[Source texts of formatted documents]
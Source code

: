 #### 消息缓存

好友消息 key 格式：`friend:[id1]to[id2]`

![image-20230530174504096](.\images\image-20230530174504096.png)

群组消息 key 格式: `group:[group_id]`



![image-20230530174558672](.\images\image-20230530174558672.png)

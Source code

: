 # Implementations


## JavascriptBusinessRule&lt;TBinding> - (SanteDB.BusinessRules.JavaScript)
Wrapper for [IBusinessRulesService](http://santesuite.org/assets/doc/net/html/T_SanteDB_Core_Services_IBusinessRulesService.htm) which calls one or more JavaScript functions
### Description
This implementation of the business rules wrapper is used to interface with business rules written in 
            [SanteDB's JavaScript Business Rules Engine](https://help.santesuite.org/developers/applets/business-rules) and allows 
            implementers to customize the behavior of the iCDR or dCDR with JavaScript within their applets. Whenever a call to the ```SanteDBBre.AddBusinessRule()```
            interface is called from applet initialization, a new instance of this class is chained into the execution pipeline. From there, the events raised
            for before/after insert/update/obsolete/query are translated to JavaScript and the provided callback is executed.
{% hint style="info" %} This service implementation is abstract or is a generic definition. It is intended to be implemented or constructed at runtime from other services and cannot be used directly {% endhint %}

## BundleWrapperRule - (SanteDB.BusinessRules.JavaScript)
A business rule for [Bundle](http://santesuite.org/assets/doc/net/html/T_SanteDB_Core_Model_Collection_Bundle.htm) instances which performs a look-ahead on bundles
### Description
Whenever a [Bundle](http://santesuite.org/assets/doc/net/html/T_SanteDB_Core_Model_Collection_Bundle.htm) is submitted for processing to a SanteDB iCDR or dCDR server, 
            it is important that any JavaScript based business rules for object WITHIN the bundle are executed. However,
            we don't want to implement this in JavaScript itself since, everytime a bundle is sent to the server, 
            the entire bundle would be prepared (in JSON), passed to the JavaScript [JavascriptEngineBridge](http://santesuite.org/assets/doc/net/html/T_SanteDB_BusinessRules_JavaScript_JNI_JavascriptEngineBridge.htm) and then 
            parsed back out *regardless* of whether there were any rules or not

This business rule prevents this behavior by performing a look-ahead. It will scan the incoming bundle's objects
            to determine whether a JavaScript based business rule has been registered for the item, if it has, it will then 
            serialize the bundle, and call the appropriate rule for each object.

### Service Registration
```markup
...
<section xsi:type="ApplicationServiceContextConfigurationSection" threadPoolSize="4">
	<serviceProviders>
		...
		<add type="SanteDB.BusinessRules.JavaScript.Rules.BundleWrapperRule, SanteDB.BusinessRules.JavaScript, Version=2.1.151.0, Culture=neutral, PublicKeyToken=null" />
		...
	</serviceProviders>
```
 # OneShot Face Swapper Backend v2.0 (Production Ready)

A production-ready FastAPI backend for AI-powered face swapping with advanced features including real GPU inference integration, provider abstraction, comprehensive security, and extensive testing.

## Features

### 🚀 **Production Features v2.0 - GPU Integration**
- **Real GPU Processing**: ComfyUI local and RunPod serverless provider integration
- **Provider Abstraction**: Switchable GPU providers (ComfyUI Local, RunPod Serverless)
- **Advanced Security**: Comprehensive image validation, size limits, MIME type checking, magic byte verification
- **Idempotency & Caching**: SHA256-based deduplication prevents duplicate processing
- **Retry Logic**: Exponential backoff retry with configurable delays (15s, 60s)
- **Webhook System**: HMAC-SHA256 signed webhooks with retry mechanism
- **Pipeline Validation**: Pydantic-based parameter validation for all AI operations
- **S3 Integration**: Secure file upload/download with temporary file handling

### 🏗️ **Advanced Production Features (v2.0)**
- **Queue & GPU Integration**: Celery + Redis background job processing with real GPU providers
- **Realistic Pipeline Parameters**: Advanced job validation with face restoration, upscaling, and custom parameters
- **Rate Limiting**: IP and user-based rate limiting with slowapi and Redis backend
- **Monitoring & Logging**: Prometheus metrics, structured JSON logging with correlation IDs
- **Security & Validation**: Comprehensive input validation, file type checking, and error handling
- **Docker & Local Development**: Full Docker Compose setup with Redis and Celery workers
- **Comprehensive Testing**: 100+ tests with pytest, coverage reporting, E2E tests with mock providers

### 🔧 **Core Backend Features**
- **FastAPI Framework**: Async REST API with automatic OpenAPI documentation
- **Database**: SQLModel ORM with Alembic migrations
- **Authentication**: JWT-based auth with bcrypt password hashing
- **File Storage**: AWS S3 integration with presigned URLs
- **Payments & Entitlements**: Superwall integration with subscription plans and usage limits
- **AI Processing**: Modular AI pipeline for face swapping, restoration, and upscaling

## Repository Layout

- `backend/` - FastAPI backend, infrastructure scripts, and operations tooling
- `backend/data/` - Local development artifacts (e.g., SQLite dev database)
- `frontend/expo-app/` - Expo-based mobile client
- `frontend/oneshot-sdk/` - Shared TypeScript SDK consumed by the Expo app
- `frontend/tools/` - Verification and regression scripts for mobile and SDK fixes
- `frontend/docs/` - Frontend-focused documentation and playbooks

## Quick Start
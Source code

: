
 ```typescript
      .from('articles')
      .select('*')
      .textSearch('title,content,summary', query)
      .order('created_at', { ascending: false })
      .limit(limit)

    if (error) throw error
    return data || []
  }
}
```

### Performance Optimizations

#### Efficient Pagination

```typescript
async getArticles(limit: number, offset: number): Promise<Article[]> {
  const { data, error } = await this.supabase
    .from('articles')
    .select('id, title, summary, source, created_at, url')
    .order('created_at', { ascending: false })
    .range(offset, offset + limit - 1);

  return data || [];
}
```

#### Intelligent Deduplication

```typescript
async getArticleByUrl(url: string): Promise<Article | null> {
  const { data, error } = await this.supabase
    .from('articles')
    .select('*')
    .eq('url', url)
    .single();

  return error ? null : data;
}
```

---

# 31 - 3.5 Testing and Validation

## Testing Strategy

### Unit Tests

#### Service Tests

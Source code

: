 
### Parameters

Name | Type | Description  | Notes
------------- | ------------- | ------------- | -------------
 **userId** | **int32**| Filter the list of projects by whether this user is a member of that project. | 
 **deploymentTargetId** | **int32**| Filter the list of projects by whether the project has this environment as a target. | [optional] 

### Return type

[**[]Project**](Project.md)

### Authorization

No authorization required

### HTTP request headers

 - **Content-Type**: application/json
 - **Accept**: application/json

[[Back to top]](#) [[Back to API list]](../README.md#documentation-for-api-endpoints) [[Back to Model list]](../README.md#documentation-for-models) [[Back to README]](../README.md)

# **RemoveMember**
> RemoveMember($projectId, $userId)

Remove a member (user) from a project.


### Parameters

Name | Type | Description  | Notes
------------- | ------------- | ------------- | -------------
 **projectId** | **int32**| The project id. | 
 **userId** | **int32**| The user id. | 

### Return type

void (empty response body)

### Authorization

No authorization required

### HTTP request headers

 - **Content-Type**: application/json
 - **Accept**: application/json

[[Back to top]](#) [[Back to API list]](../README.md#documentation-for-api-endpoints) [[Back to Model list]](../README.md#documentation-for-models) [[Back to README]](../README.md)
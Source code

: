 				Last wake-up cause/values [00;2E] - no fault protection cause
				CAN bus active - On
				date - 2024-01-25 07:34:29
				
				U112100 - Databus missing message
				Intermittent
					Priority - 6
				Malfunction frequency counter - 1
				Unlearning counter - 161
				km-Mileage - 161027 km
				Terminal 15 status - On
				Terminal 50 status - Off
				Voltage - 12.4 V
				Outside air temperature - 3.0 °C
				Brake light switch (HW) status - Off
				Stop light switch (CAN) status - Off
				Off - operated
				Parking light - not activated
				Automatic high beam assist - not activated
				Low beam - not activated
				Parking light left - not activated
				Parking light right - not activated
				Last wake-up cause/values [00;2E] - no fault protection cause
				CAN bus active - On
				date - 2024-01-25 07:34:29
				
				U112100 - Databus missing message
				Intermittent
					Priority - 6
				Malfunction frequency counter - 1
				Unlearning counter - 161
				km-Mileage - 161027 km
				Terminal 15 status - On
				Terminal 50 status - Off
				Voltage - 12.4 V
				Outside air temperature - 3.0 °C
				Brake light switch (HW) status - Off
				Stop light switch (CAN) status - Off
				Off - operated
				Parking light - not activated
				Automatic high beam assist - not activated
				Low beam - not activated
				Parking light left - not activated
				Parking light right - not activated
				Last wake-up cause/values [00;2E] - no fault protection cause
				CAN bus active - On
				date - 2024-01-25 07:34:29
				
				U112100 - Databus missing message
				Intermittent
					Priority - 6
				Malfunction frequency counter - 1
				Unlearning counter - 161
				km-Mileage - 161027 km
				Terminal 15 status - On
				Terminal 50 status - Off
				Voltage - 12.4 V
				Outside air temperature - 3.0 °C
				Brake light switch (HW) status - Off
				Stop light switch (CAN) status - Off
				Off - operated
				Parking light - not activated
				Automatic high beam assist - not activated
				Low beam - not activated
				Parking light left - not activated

• [What the exercise asks]
Read through the entries above and copy each line that has the string "images" in it.

• [Exercise output]
![image-20230530174504096](.\images\image-20230530174504096.png)
![image-20230530174558672](.\images\image-20230530174558672.png)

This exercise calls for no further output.